Susan Bauer-Wu on Creating a Future We Can Love

Clinical scientist and mindfulness teacher Susan Bauer-Wu shares her thoughts on how to create a future we can love through both social action and optimism.

Susan Bauer-Wu is an organizational leader, clinical scientist, and mindfulness teacher whose lifework has been dedicated to alleviating suffering and fostering wellbeing through contemplative wisdom. She is the president of the Mind & Life Institute and was previously the Kluge professor of contemplative end-of-life care at the University of Virginia. Her latest book, A Future We Can Love: How We Can Reverse the Climate Crisis with the Power of Our Hearts and Minds, is inspired by a conversation between the Dalai Lama and climate activist Greta Thunberg.

A Future We Can Love is reviewed in the May/June issue of Spirituality+Health.

A Future We Can Love is such an appropriate title for your book, as it captures the essence of what the book is all about. How did you come up with this title, and were there other titles you considered?

The title came easily. It just felt right, as it captures why I wrote the book. We all want a future we can love for our children and grandchildren, not a future filled with fear and anger. Love is easeful; love connects. It helps us to be better versions of ourselves, which is so essential for this moment in history.

The concept of “feedback loops” is addressed quite extensively in your book; you refer to them as “both the bad news and the good news.” Can you help us better understand what feedback loops are and the role they play in both causing and healing climate-related concerns?

Climate feedback loops are the emergency; they are self-reinforcing cycles set in motion by global warming that accelerate and amplify the warming. An example is the forest feedback loop whereby trees fall prey to drought, forest fires, and insects due to hotter temperatures. When trees die and decay, the carbon they’ve locked away for years is released back into the atmosphere.

Also, with fewer forests, trees’ natural cooling effect on the planet is diminished. Loss of trees—particularly large, old trees—adds to the release of greenhouse gasses and temperatures getting hotter, and the cycle continues. The good news is, collectively, we have the potential to slow and eventually reverse the feedback loops to create cycles of cooling through swiftly moving away from fossil fuels, stopping deforestation, and re-greening the earth.

References to a mindset focusing on “fixing the environment” are often reflected in initiatives designed to address the climate crisis. Yet you state that “the environment does not need fixing.” Can you elaborate on this?

Mother Nature does not need fixing, as she’s our greatest ally in helping to cool the planet. Technological advances may help the climate crisis, yet they alone won’t “fix” it. As the Dalai Lama has said, what needs fixing is our mindset and behavior in relation to the environment. Each of us is part of the climate problem and the solutions.

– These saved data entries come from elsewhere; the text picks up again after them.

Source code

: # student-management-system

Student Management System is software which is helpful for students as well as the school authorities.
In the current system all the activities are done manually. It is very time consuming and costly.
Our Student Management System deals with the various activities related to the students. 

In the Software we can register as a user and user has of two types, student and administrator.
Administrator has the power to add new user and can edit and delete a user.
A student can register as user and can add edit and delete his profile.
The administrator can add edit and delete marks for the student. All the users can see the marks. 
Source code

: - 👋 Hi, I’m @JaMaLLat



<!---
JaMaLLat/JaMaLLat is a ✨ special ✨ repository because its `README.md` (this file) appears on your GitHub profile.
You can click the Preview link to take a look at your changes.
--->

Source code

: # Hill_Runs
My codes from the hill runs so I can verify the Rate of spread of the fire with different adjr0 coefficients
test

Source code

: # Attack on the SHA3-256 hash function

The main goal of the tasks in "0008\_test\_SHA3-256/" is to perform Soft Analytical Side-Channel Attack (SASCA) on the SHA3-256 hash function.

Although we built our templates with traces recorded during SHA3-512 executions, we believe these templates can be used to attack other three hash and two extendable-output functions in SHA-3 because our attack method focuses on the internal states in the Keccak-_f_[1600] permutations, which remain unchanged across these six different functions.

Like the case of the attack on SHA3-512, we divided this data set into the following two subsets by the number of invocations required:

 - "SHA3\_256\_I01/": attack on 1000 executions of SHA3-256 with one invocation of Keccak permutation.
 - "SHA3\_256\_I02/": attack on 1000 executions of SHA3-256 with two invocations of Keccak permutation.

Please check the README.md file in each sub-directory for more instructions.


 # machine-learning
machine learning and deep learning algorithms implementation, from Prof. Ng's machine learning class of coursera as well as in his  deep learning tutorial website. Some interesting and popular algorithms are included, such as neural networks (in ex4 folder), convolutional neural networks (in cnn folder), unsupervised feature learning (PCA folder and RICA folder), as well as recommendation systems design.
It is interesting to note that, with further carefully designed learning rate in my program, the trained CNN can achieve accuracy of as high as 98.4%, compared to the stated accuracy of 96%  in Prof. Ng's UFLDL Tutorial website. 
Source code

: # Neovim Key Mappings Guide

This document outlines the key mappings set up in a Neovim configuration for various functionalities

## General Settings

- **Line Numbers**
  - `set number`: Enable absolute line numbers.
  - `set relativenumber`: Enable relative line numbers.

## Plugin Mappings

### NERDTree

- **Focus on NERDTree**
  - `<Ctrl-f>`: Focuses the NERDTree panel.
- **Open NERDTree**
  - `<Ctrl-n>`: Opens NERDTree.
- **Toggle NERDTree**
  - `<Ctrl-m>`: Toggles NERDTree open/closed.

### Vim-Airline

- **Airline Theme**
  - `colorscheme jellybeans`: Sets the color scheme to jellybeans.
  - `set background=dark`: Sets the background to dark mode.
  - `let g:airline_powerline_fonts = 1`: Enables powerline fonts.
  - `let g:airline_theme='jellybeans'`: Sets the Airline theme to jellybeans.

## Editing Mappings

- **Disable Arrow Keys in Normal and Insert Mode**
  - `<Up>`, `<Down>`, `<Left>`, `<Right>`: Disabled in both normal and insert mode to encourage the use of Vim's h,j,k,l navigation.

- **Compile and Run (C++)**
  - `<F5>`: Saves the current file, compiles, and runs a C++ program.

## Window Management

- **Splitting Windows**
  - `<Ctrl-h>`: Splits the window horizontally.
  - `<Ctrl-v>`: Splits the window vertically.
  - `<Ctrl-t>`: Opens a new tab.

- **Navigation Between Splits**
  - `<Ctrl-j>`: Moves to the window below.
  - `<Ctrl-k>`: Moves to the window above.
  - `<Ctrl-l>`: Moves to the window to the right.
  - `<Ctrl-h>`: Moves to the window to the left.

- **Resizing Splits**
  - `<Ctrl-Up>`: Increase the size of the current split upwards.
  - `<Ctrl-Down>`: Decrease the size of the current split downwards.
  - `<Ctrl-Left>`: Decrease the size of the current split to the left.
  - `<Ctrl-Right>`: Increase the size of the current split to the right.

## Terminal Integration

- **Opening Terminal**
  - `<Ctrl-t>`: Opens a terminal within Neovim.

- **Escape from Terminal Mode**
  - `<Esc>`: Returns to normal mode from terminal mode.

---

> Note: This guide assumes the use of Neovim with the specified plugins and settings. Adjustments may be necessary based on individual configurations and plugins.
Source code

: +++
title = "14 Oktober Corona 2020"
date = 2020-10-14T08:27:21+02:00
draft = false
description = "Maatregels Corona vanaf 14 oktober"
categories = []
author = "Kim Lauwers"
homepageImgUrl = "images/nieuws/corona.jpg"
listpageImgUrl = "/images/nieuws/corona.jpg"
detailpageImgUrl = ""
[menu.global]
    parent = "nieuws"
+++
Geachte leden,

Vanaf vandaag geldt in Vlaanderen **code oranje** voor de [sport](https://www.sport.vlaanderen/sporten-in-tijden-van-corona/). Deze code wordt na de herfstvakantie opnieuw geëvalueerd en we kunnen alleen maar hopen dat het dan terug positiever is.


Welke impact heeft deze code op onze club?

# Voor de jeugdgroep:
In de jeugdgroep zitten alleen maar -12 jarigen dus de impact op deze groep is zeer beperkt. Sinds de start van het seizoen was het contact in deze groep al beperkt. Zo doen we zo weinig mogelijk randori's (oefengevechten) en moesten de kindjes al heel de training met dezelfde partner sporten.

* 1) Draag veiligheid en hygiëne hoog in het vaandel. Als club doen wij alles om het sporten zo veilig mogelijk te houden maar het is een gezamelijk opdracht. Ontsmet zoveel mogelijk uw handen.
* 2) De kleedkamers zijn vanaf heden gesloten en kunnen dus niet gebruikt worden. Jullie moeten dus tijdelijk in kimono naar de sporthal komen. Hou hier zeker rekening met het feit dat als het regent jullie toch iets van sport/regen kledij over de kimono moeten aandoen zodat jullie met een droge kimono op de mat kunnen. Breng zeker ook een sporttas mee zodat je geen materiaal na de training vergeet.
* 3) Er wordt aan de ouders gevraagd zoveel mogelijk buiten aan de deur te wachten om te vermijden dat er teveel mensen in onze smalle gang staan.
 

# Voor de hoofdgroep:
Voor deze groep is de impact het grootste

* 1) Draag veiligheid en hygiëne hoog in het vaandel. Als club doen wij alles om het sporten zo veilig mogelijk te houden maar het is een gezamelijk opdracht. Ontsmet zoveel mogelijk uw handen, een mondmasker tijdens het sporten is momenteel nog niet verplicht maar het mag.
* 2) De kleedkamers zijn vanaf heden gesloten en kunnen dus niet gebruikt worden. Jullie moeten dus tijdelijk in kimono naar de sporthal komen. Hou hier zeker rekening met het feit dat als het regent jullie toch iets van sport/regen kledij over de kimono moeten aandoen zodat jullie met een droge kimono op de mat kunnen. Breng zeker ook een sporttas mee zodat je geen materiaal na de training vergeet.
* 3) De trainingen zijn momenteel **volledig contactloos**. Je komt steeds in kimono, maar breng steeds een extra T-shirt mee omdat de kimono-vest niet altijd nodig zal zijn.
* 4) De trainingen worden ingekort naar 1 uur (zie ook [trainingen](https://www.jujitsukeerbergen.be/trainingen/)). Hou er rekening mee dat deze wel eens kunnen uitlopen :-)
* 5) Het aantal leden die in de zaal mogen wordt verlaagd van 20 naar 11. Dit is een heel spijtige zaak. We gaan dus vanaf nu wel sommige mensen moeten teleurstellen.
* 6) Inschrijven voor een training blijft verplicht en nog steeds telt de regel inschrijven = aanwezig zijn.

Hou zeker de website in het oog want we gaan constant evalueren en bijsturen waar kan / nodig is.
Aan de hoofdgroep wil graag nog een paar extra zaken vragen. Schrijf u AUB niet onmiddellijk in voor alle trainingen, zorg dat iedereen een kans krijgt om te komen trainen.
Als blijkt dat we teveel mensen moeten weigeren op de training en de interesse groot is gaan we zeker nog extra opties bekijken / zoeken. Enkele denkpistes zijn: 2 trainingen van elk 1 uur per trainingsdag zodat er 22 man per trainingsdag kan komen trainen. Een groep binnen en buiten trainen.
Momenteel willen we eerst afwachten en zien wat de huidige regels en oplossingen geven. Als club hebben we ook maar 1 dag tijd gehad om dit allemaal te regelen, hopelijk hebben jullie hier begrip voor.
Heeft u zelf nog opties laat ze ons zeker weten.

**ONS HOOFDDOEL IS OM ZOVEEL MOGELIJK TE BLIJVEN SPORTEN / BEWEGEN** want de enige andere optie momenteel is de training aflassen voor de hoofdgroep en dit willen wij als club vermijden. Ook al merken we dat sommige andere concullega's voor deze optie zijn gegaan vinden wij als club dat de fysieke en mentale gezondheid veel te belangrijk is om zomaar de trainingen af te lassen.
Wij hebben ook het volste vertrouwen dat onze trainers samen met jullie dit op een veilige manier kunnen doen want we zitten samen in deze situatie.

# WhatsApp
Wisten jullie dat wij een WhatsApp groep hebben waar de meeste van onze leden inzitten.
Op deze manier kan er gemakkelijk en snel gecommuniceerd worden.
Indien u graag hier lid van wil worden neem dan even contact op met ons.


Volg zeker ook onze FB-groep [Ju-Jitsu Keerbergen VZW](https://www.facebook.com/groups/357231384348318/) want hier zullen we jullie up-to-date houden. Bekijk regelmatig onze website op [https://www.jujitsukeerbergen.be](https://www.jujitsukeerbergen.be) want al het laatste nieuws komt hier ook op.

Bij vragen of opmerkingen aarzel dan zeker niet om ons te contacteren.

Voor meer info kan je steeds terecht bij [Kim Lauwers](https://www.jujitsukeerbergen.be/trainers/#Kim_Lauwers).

Our modern society has an extractive mentality. We mindlessly buy and consume, extracting natural resources as if they will last forever. We need to shift our mindsets from “business as usual”—frivolously buying, using fossil fuels, and expecting a quick technological fix—to recognizing that we are enough and have enough and that our lives and this planet are precious. How we show up every day, to everything, matters.

Urbanization and “back-to-nature” initiatives are sometimes viewed as opposing forces in our society. Yet Part Two of your book includes a section on the city as a place ripe with opportunities for “collective altruism.” How might cities promote such altruism and what does this have to do with the climate crisis?

At its best, city living provides an example of humans’ capacity to hurt the planet less by pooling resources, putting up with one another on the subway, and sharing space. In big cities, like New York, residents exhibit lower energy use and greenhouse gas emissions compared to smaller cities and suburbs because they drive less and use mass transportation.

Thoughtful city planning can promote collective altruism, an economic system based on compassion and measured in terms of ecological sustainability. By going beyond profit to include planet and people (wellbeing) as the bottom line, such a system promotes the common good. The vision is to create denser, greener, more walkable, and more equitable cities with trees, parks, and electric transit systems for all.

There are several places in the book where awareness and consciousness are emphasized. It’s not hard to understand that the path to action starts with awareness. What may be more challenging to comprehend is how we are all connected through consciousness and that “consciousness is the currency of a sacred universe.” Can you also help us see how awareness, consciousness, and mindfulness are connected?

Awareness, consciousness, and mindfulness are related terms, often used synonymously. They all relate to noticing one’s experiences—thoughts, feelings, sensations, and surroundings—and seeing things as they are, including the ever-changing, interconnected nature of everything.

As the ecologist and activist Vandana Shiva says, “Consciousness is the currency of a sacred universe.” What she means is that we are more than simply material beings. Different spiritual traditions recognize this sacredness and our profound connection to the natural world. Our food, our breath, and water are sacred and life-giving, literally and metaphorically.

The examples of “to-do lists” for addressing the climate crisis include a focus ondoing less (driving less, eating less meat) and doing more (growing, giving, gathering). What kinds of activities would you include on an ideal to-do list? Would you emphasize doing less or doing more, and why?

There’s not a single “one-size-fits-all” to-do list. As environmentalist Paul Hawken says, there is no one common list, and the best one is what you can, want, and will do. Our personal circumstances and where we live vary, so come up with a list that is most meaningful to you. The list ought to include both activities to do more of and to do less of. Both are important and make a difference. For example, my list includes buying local more often and traveling less. It also includes talking more with others, continuing this kind of conversation with my web of relationships.

Read our review of A Future We Can Love here.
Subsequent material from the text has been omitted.